| EXCERPTED DATA |
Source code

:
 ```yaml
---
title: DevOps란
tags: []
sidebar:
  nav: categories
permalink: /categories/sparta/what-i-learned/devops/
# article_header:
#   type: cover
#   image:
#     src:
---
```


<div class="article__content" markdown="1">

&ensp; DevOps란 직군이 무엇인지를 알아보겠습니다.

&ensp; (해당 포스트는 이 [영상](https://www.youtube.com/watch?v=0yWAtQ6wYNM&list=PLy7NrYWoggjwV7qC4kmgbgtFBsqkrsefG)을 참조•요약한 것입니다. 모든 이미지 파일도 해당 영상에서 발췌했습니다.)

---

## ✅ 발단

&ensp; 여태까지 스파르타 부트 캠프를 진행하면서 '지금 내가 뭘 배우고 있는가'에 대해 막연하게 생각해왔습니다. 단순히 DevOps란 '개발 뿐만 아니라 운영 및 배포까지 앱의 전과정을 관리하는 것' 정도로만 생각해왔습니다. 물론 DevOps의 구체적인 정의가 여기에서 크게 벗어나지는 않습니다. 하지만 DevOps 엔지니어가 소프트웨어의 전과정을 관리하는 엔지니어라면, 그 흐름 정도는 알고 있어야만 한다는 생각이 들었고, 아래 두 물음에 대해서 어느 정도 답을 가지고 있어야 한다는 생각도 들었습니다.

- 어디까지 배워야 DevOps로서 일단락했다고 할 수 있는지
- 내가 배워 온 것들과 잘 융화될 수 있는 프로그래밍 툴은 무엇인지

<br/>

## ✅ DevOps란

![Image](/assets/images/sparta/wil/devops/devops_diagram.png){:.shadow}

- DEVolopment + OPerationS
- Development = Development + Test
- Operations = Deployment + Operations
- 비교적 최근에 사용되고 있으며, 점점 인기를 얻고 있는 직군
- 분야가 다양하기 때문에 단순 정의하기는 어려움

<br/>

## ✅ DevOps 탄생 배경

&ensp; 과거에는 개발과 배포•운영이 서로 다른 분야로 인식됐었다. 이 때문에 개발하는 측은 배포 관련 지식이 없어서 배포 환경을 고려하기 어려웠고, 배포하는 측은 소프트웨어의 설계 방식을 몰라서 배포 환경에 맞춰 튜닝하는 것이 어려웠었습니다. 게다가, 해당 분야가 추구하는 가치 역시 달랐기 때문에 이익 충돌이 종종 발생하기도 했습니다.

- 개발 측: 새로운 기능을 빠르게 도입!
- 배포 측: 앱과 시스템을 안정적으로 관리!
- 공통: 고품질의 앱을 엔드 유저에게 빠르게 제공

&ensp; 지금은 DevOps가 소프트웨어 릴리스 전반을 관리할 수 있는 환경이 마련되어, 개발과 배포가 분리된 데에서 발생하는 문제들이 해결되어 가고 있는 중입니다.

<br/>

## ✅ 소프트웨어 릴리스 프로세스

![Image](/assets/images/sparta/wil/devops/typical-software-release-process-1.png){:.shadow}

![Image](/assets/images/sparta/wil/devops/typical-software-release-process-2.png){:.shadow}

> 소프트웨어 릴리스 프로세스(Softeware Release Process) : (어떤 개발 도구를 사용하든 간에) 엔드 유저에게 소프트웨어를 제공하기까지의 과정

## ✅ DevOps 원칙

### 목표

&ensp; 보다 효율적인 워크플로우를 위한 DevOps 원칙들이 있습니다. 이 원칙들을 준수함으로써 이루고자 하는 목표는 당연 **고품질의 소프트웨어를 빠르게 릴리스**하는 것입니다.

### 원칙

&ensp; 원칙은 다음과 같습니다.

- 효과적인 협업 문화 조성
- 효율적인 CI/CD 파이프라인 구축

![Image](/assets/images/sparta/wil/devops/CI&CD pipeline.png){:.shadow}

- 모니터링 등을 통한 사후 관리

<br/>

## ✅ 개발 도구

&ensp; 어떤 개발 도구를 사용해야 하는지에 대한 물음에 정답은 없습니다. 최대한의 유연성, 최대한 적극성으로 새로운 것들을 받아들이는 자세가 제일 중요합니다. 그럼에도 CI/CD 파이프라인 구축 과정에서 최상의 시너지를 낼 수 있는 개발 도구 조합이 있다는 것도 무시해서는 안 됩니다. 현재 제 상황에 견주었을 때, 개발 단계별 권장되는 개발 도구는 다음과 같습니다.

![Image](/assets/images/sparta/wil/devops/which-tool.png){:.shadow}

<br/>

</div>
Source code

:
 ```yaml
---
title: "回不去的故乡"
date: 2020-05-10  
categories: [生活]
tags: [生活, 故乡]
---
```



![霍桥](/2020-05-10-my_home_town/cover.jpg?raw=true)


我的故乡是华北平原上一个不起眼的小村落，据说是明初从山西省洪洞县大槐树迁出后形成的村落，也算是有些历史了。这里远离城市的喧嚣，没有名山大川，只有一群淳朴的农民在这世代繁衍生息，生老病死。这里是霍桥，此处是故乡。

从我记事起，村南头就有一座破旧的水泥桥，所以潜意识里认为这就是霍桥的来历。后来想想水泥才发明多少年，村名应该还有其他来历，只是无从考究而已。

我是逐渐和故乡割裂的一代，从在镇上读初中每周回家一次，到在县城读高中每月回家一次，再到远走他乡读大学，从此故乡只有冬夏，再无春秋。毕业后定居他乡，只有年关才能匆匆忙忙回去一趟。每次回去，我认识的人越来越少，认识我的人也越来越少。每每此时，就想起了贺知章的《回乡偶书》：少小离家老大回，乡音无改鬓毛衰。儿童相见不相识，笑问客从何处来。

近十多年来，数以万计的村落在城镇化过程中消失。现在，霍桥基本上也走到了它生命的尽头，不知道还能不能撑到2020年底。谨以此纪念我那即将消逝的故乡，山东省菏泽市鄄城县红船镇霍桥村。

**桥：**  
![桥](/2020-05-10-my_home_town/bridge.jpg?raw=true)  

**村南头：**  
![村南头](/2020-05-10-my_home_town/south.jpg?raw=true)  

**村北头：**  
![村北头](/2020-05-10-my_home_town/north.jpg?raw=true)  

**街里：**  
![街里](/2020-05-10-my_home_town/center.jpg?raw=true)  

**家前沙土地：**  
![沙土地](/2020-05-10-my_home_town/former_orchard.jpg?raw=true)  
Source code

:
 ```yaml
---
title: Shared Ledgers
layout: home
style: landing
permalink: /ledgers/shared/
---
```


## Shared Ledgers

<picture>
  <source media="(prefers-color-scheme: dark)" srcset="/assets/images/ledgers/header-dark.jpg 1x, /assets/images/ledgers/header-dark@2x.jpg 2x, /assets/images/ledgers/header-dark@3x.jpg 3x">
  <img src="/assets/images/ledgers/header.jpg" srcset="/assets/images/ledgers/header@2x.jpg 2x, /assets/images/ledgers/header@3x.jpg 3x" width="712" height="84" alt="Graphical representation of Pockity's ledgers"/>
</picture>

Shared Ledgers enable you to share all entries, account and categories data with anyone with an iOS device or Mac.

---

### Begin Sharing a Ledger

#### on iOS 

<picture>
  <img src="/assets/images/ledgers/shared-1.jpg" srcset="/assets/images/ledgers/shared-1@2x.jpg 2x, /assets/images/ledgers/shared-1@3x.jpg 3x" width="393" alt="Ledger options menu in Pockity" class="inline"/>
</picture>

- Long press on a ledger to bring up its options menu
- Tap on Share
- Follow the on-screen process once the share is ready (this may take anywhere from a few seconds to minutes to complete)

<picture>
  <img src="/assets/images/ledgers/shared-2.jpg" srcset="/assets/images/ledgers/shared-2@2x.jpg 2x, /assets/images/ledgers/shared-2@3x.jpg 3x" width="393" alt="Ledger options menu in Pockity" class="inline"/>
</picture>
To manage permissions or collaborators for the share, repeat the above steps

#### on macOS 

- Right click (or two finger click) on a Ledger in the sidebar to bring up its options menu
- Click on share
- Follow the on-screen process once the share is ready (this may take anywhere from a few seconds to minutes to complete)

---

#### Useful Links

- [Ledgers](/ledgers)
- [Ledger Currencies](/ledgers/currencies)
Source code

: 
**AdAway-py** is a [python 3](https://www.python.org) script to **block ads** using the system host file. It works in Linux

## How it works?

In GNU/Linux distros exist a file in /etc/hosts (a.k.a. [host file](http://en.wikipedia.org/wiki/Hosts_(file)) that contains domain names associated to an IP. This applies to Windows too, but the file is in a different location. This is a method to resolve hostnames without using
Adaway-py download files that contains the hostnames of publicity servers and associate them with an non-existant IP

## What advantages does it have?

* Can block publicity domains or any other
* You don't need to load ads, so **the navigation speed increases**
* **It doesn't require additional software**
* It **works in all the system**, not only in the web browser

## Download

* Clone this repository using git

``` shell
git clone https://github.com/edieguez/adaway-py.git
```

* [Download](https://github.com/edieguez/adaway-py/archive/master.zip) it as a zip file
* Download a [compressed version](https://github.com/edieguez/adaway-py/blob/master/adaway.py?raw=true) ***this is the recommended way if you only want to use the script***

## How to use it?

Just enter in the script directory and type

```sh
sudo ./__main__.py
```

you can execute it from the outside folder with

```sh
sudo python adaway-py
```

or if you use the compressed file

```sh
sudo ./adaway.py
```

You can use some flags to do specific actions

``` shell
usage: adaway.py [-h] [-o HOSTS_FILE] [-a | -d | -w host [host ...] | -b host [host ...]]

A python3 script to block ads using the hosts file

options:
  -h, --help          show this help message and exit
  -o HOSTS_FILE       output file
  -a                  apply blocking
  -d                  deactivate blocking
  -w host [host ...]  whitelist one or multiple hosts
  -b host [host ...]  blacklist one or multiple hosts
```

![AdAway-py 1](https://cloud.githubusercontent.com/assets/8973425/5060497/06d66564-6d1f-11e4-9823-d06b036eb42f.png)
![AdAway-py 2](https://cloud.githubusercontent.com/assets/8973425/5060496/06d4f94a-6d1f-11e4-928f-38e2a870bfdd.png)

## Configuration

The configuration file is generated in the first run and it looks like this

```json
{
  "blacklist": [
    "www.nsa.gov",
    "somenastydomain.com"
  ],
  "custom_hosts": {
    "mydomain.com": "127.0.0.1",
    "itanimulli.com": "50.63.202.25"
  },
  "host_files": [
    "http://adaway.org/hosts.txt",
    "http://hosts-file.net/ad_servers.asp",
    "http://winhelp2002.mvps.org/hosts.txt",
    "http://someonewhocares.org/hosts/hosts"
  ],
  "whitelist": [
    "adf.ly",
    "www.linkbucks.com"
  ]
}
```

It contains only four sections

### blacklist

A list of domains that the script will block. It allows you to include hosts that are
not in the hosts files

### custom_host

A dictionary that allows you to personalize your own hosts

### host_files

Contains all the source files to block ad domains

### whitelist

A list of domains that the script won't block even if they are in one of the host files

| INSTRUCTIONS FOR THE TASK |
Please give the number of lines above that contain the string "domains", and nothing more.

| PROBLEM SOLUTION |
4